#### [WHAT TO PRODUCE]
Find the line in the entries below that contains "### Damage Compensation". Repeat it exactly, and every line after it through the line that contains "Following the nuclear".
━━━ SOURCE DATA
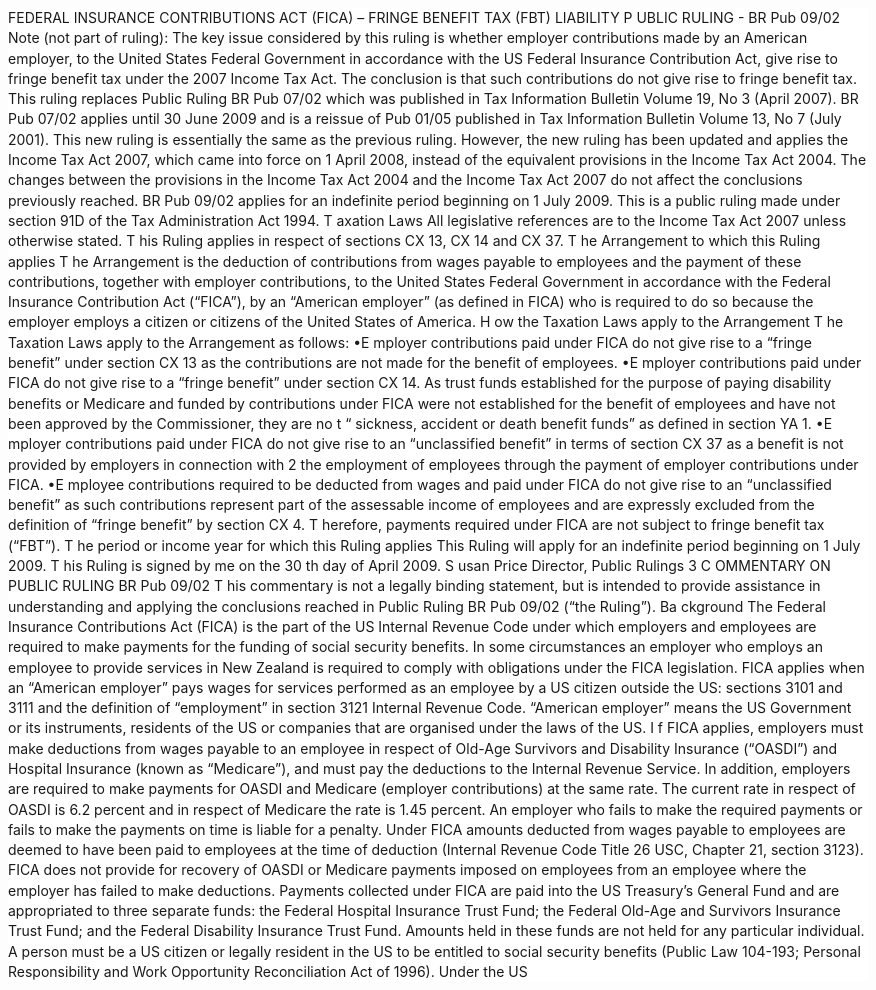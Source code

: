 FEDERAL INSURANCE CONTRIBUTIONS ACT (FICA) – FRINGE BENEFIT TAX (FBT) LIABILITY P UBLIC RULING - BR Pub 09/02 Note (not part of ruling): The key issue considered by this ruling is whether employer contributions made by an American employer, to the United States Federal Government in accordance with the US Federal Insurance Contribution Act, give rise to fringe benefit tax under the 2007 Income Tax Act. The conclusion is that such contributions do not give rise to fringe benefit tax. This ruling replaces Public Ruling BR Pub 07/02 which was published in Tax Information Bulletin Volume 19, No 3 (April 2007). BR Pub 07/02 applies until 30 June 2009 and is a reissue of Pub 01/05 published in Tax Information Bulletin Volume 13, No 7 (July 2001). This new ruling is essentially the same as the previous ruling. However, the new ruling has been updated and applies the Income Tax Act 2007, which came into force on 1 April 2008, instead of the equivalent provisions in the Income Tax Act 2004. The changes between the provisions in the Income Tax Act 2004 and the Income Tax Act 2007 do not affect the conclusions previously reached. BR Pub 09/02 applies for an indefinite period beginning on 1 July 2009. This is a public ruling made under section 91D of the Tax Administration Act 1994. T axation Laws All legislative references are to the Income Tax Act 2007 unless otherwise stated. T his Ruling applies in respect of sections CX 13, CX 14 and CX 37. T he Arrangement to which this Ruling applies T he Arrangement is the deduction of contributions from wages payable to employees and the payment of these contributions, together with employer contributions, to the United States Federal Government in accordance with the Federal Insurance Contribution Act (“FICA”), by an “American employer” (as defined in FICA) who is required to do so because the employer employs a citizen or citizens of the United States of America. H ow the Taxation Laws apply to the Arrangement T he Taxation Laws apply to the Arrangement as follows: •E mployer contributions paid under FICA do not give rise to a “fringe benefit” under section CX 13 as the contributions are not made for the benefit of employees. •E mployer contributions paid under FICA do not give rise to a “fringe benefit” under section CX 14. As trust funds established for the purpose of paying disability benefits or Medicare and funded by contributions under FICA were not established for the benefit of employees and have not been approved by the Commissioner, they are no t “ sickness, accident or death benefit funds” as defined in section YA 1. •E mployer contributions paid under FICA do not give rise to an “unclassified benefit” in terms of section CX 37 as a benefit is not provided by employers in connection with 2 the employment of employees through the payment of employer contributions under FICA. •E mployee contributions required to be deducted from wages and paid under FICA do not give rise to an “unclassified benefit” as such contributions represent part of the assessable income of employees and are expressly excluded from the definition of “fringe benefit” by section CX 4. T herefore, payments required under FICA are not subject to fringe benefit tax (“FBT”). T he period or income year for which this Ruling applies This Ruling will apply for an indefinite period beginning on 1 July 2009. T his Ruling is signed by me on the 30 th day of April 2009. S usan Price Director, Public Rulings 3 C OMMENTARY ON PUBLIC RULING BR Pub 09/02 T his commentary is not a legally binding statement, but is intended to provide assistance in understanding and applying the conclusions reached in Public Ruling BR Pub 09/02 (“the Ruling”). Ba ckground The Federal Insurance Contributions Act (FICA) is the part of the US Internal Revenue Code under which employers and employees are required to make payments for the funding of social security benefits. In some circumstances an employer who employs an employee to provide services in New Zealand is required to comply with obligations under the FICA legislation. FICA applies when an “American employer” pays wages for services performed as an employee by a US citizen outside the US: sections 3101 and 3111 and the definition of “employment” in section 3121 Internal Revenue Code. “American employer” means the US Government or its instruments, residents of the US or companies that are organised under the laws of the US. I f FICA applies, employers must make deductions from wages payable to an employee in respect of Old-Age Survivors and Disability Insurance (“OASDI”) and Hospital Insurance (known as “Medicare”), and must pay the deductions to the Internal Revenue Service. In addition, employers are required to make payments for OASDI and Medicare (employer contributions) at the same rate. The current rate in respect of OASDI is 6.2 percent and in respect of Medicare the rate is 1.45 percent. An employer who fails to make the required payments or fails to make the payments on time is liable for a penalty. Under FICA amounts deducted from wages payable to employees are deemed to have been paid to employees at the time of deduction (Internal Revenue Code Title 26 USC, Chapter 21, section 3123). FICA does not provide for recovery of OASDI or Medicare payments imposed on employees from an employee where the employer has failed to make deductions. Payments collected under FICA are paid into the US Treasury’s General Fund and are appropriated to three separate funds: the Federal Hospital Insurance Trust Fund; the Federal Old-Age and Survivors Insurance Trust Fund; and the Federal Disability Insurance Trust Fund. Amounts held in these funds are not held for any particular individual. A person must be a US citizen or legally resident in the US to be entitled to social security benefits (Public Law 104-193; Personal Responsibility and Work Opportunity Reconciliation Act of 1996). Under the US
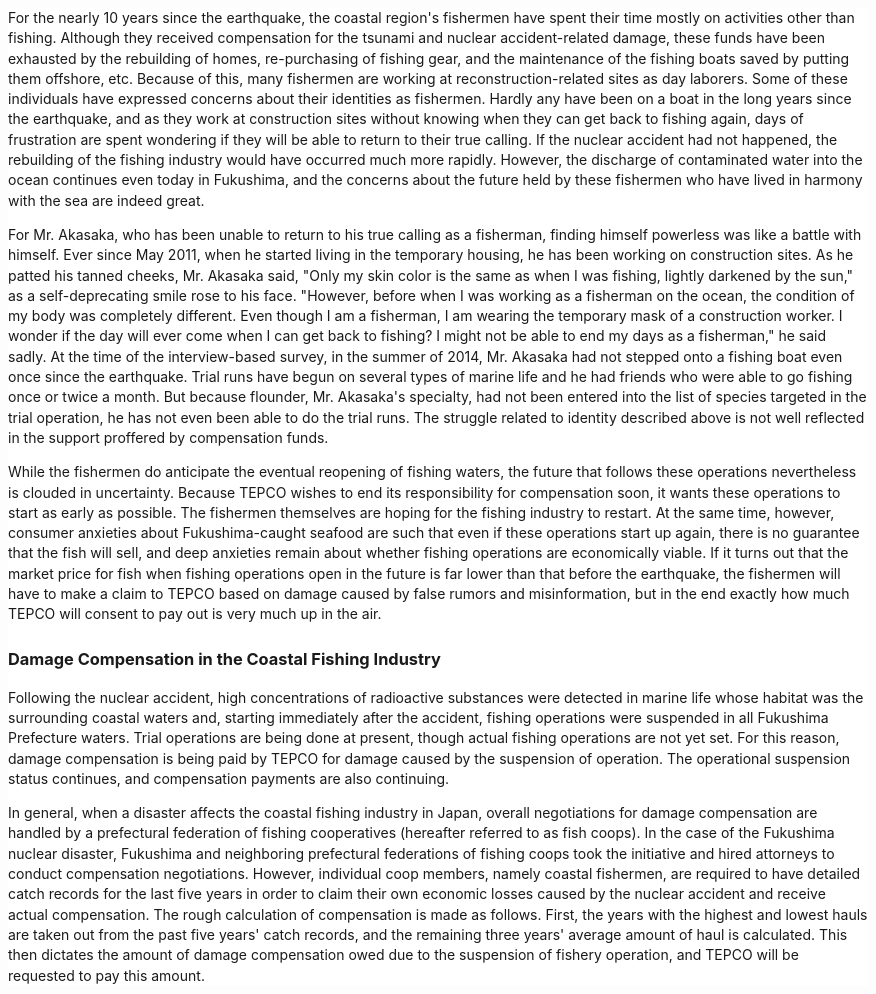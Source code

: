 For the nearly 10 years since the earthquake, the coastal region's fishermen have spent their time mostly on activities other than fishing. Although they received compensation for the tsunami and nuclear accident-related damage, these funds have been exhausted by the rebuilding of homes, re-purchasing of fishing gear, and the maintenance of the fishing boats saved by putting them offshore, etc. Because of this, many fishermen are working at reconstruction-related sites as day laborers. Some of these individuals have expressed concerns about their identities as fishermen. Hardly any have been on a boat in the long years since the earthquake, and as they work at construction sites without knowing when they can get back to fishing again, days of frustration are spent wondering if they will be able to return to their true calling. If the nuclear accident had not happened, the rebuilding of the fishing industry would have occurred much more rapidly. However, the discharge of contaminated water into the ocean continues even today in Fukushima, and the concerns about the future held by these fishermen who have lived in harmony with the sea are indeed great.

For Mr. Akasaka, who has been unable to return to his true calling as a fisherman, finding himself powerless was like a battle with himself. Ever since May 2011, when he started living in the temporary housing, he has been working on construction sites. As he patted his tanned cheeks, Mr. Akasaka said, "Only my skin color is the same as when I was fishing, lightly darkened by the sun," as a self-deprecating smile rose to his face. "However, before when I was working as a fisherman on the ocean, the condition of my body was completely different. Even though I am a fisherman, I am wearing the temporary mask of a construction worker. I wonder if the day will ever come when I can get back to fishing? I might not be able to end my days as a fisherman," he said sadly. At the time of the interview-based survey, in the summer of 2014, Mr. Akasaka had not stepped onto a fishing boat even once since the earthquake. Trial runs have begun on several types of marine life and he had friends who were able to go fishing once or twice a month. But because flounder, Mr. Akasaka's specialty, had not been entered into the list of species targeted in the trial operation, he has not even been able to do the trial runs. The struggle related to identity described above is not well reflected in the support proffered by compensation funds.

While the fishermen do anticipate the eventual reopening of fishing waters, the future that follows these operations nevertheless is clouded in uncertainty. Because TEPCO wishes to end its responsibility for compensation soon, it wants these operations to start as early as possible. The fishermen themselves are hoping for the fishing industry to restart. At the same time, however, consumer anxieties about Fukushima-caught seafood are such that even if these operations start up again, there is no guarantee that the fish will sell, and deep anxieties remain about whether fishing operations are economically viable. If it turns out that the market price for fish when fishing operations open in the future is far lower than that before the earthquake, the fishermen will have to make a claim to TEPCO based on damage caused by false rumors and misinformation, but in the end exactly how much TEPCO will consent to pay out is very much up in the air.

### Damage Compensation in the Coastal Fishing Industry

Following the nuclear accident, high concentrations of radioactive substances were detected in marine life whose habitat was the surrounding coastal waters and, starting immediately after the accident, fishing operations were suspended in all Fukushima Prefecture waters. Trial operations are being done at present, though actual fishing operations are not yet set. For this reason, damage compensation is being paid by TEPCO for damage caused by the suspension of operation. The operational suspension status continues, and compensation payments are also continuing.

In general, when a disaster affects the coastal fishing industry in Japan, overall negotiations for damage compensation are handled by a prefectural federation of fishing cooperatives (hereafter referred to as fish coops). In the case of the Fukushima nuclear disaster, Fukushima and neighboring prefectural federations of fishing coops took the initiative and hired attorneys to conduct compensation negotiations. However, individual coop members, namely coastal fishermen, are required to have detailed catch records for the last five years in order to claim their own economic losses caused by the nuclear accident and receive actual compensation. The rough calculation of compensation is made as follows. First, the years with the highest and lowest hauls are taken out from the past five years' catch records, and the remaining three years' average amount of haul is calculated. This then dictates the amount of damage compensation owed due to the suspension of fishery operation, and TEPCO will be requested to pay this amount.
━━━━━━
#### [YOUR RESPONSE]
### Damage Compensation in the Coastal Fishing Industry

Following the nuclear accident, high concentrations of radioactive substances were detected in marine life whose habitat was the surrounding coastal waters and, starting immediately after the accident, fishing operations were suspended in all Fukushima Prefecture waters. Trial operations are being done at present, though actual fishing operations are not yet set. For this reason, damage compensation is being paid by TEPCO for damage caused by the suspension of operation. The operational suspension status continues, and compensation payments are also continuing.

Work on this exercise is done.